Items from a dataset
######

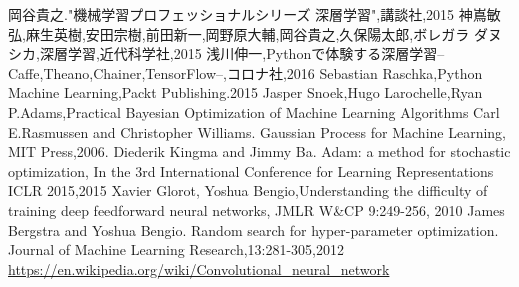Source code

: \begin{thebibliography}{99}
  岡谷貴之."機械学習プロフェッショナルシリーズ 深層学習",講談社,2015
  神嶌敏弘,麻生英樹,安田宗樹,前田新一,岡野原大輔,岡谷貴之,久保陽太郎,ボレガラ ダヌシカ,深層学習,近代科学社,2015
  浅川伸一,Pythonで体験する深層学習--Caffe,Theano,Chainer,TensorFlow--,コロナ社,2016
    Sebastian Raschka,Python Machine Learning,Packt Publishing.2015
  Jasper Snoek,Hugo Larochelle,Ryan P.Adams,Practical Bayesian Optimization of Machine Learning Algorithms
  Carl E.Rasmussen and Christopher Williams. Gaussian Process for Machine Learning, MIT Press,2006.
  Diederik Kingma and Jimmy Ba. Adam: a method for stochastic optimization, In the 3rd International Conference for Learning Representations ICLR 2015,2015
  Xavier Glorot, Yoshua Bengio,Understanding the difficulty of training deep feedforward neural networks, JMLR W\&CP 9:249-256, 2010
   James Bergstra and Yoshua Bengio. Random search for hyper-parameter optimization. Journal of Machine Learning Research,13:281-305,2012
   \url{https://en.wikipedia.org/wiki/Convolutional_neural_network}
\end{thebibliography}




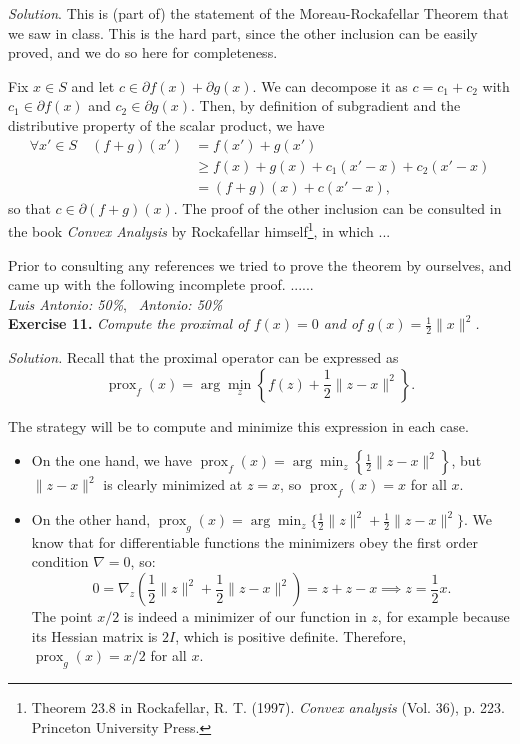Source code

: \documentclass[12pt]{article}
\begin{document}
\emph{Solution}. This is (part of) the statement of the Moreau-Rockafellar Theorem that we saw in class. This is the hard part, since the other inclusion can be easily proved, and we do so here for completeness.\newpage

Fix $x\in S$ and let $c\in \partial f(x) + \partial g(x)$. We can decompose it as $c=c_1+c_2$ with $c_1\in\partial f(x)$ and $c_2\in \partial g(x)$. Then, by definition of subgradient and the distributive property of the scalar product, we have
\begin{align*}
\forall x' \in S \quad (f+g)(x') &= f(x') + g(x')\\
&\geq f(x) + g(x) + c_1(x'-x) + c_2(x'-x)\\
&= (f+g)(x) + c(x'-x),
\end{align*}
so that $c\in \partial(f+g)(x)$. The proof of the other inclusion can be consulted in the book \textit{Convex Analysis} by Rockafellar himself\footnote{Theorem 23.8 in Rockafellar, R. T. (1997). \textit{Convex analysis} (Vol. 36), p. 223. Princeton University Press.}, in which ...

Prior to consulting any references we tried to prove the theorem by ourselves, and came up with the following incomplete proof. ......\\

\textit{Luis Antonio: 50\%}, \ \textit{Antonio: 50\%}\\
\textbf{Exercise 11. }\emph{Compute the proximal of \( f(x) = 0 \) and of \( g(x) = \frac{1}{2}\|x\|^2 \).}

\emph{Solution.} Recall that the proximal operator can be expressed as
\[ \operatorname{prox}_f(x) = \arg\min_z\left\{f(z) + \frac{1}{2} \|z - x\|^2 \right\}. \]

The strategy will be to compute and minimize this expression in each case.
\begin{itemize}
    \item On the one hand, we have \( \operatorname{prox}_f(x) = \arg\min_z\left\{ \frac{1}{2} \|z - x\|^2 \right\} \), but \( \|z-x\|^2 \) is clearly minimized at \( z = x \), so $\operatorname{prox}_f(x)=x$ for all $x$.
    \item  On the other hand, \( \operatorname{prox}_g(x) = \arg\min_z\{\frac{1}{2}\|z\|^2 + \frac{1}{2} \|z - x\|^2 \}\). We know that for differentiable functions the minimizers obey the first order condition $\nabla =0$, so:
    \[
         0=\nabla_z \left(\frac{1}{2} \|z\|^2 + \frac{1}{2}\|z-x\|^2\right) = z + z - x\implies z = \frac{1}{2}x.
    \]
    The point $x/2$ is indeed a minimizer of our function in $z$, for example because its Hessian matrix is $2I$, which is positive definite. Therefore, \( \operatorname{prox}_g(x) = x/2 \) for all $x$.\\
\end{itemize}
\end{document}
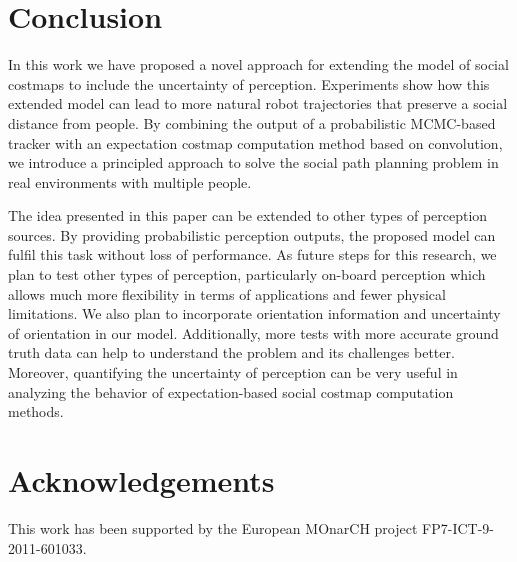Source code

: \section{Conclusion}
\label{sec:conclusion}

In this work we have proposed a novel approach for extending the model of social costmaps to include the uncertainty of perception. Experiments show how this extended model can lead to more natural robot trajectories that preserve a social distance from people. By combining the output of a probabilistic MCMC-based tracker with an expectation costmap computation method based on convolution, we introduce a principled approach to solve the social path planning problem in real environments with multiple people. 

The idea presented in this paper can be extended to other types of perception sources. By providing probabilistic perception outputs, the proposed model can fulfil this task without loss of performance. As future steps for this research, we plan to test other types of perception, particularly on-board perception which allows much more flexibility in terms of applications and fewer physical limitations. We also plan to incorporate orientation information and uncertainty of orientation in our model. Additionally, more tests with more accurate ground truth data can help to understand the problem and its challenges better. Moreover, quantifying the uncertainty of perception can be very useful in analyzing the behavior of expectation-based social costmap computation methods.  


\section*{Acknowledgements}

This work has been supported by the European MOnarCH project FP7-ICT-9-2011-601033. 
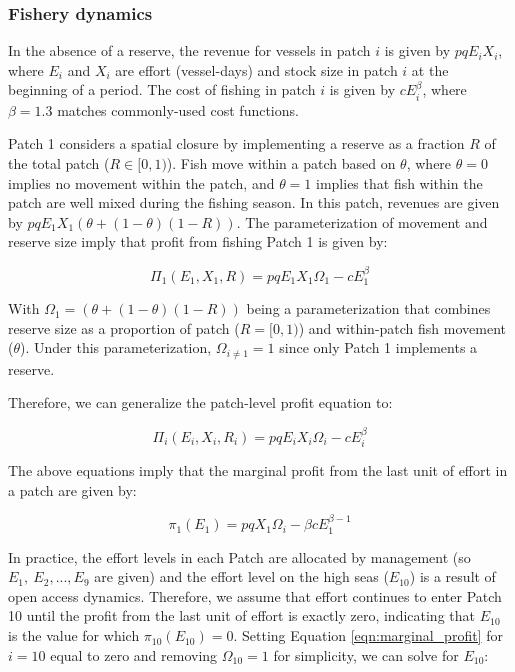 \documentclass[12pt]{article}
\begin{document}
\subsubsection{Fishery dynamics}

In the absence of a reserve, the revenue for vessels in patch $i$ is given by $pqE_iX_i$, where $E_i$ and $X_i$ are effort (vessel-days) and stock size in patch $i$ at the beginning of a period. The cost of fishing in patch $i$ is given by $cE_i^\beta$, where $\beta = 1.3$ matches commonly-used cost functions.

Patch 1 considers a spatial closure by implementing a reserve as a fraction $R$ of the total patch ($R \in[0,1)$). Fish move within a patch based on $\theta$, where $\theta = 0$ implies no movement within the patch, and $\theta = 1$ implies that fish within the patch are well mixed during the fishing season. In this patch, revenues are given by $pqE_1X_1(\theta + (1 - \theta)(1 - R))$. The parameterization of movement and reserve size imply that profit from fishing Patch 1 is given by:

$$
\Pi_1(E_1,X_1,R) = pqE_1X_1\Omega_1-cE_1^\beta
$$

With $\Omega_1 = (\theta + (1 - \theta)(1 - R))$ being a parameterization that combines reserve size as a proportion of patch ($R =  [0, 1)$) and within-patch fish movement ($\theta$). Under this parameterization, $\Omega_{i \neq 1} = 1$ since only Patch 1 implements a reserve.

Therefore, we can generalize the patch-level profit equation to:

$$
\Pi_i(E_i,X_i, R_i) = pqE_iX_i\Omega_i-cE_i^\beta
$$

The above equations imply that the marginal profit from the last unit of effort in a patch are given by:

\begin{equation}
\pi_1(E_1) = pqX_1\Omega_i - \beta cE_1^{\beta-1}
\label{eqn:marginal_profit}
\end{equation}

In practice, the effort levels in each Patch are allocated by management (so $E_{1},\ E_{2},...,E_{9}$ are given) and the
effort level on the high seas ($E_{10}$) is a result of open access dynamics. Therefore, we assume that effort continues to enter Patch 10 until the profit from the last unit of effort is exactly zero, indicating that $E_{10}$ is the value for which $\pi_{10}(E_{10})  = 0$. Setting Equation \ref{eqn:marginal_profit} for $i = 10$ equal to zero and removing $\Omega_{10} = 1$ for simplicity, we can solve for $E_{10}$:
\end{document}
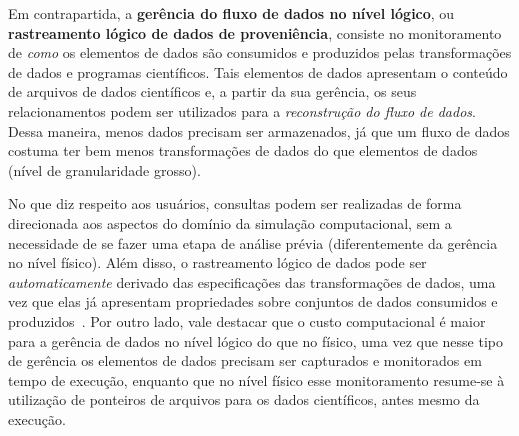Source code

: Em contrapartida, a \textbf{gerência do fluxo de dados no nível lógico}, ou \textbf{rastreamento lógico de dados de proveniência}, consiste no monitoramento de \emph{como} os elementos de dados são consumidos e produzidos pelas transformações de dados e programas científicos. Tais elementos de dados apresentam o conteúdo de arquivos de dados científicos e, a partir da sua gerência, os seus relacionamentos podem ser utilizados para a \emph{reconstrução do fluxo de dados}. Dessa maneira, menos dados precisam ser armazenados, já que um fluxo de dados costuma ter bem menos transformações de dados do que elementos de dados~\cite{silva2015propostadoutorado} (nível de granularidade grosso).

No que diz respeito aos usuários, consultas podem ser realizadas de forma direcionada aos aspectos do domínio da simulação computacional, sem a necessidade de se fazer uma etapa de análise prévia (diferentemente da gerência no nível físico). Além disso, o rastreamento lógico de dados pode ser \emph{automaticamente} derivado das especificações das transformações de dados, uma vez que elas já apresentam propriedades sobre conjuntos de dados consumidos e produzidos~\cite{ikeda2013logical,silva2017raw}. Por outro lado, vale destacar que o custo computacional é maior para a gerência de dados no nível lógico do que no físico, uma vez que nesse tipo de gerência os elementos de dados precisam ser capturados e monitorados em tempo de execução, enquanto que no nível físico esse monitoramento resume-se à utilização de ponteiros de arquivos para os dados científicos, antes mesmo da execução.





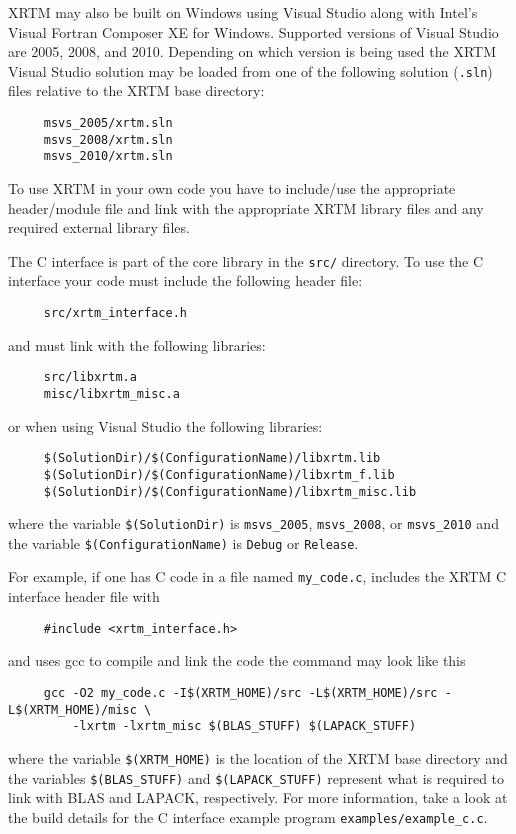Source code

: \label{building_and_using_xrtm_building_xrtm_visual_studio}

XRTM may also be built on Windows using Visual Studio along with Intel's Visual Fortran Composer XE for Windows.  Supported versions of Visual Studio are 2005, 2008, and 2010.   Depending on which version is being used the XRTM Visual Studio solution may be loaded from one of the following solution (\texttt{.sln}) files relative to the XRTM base directory:
\begin{verbatim}
     msvs_2005/xrtm.sln
     msvs_2008/xrtm.sln
     msvs_2010/xrtm.sln
\end{verbatim}


\label{building_and_using_xrtm_using_xrtm_in_your_code}

To use XRTM in your own code you have to include/use the appropriate header/module file and link with the appropriate XRTM library files and any required external library files.


\label{building_and_using_xrtm_using_xrtm_in_your_code_c}

The C interface is part of the core library in the \texttt{src/} directory.  To use the C interface your code must include the following header file:
\begin{verbatim}
     src/xrtm_interface.h
\end{verbatim}
and must link with the following libraries:
\begin{verbatim}
     src/libxrtm.a
     misc/libxrtm_misc.a
\end{verbatim}
or when using Visual Studio the following libraries:
\begin{verbatim}
     $(SolutionDir)/$(ConfigurationName)/libxrtm.lib
     $(SolutionDir)/$(ConfigurationName)/libxrtm_f.lib
     $(SolutionDir)/$(ConfigurationName)/libxrtm_misc.lib
\end{verbatim}
where the variable \texttt{\$(SolutionDir)} is \texttt{msvs\_2005}, \texttt{msvs\_2008}, or \texttt{msvs\_2010} and the variable \texttt{\$(ConfigurationName)} is \texttt{Debug} or \texttt{Release}.

For example, if one has C code in a file named \texttt{my\_code.c}, includes the XRTM C interface header file with
\begin{verbatim}
     #include <xrtm_interface.h>
\end{verbatim}
and uses gcc to compile and link the code the command may look like this
\begin{verbatim}
     gcc -O2 my_code.c -I$(XRTM_HOME)/src -L$(XRTM_HOME)/src -L$(XRTM_HOME)/misc \
         -lxrtm -lxrtm_misc $(BLAS_STUFF) $(LAPACK_STUFF)
\end{verbatim}
where the variable \texttt{\$(XRTM\_HOME)} is the location of the XRTM base directory and the variables \texttt{\$(BLAS\_STUFF)} and \texttt{\$(LAPACK\_STUFF)} represent what is required to link with BLAS and LAPACK, respectively.  For more information, take a look at the build details for the C interface example program \texttt{examples/example\_c.c}.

######

- **Exercise prompt**
Your answer must be the exact lines of the records from the first one through the line containing "Jasper Snoek,Hugo Larochelle,Ryan", with no pictures in it.

- **Answer for the task**
Source code

: \begin{thebibliography}{99}
  岡谷貴之."機械学習プロフェッショナルシリーズ 深層学習",講談社,2015
  神嶌敏弘,麻生英樹,安田宗樹,前田新一,岡野原大輔,岡谷貴之,久保陽太郎,ボレガラ ダヌシカ,深層学習,近代科学社,2015
  浅川伸一,Pythonで体験する深層学習--Caffe,Theano,Chainer,TensorFlow--,コロナ社,2016
    Sebastian Raschka,Python Machine Learning,Packt Publishing.2015
  Jasper Snoek,Hugo Larochelle,Ryan P.Adams,Practical Bayesian Optimization of Machine Learning Algorithms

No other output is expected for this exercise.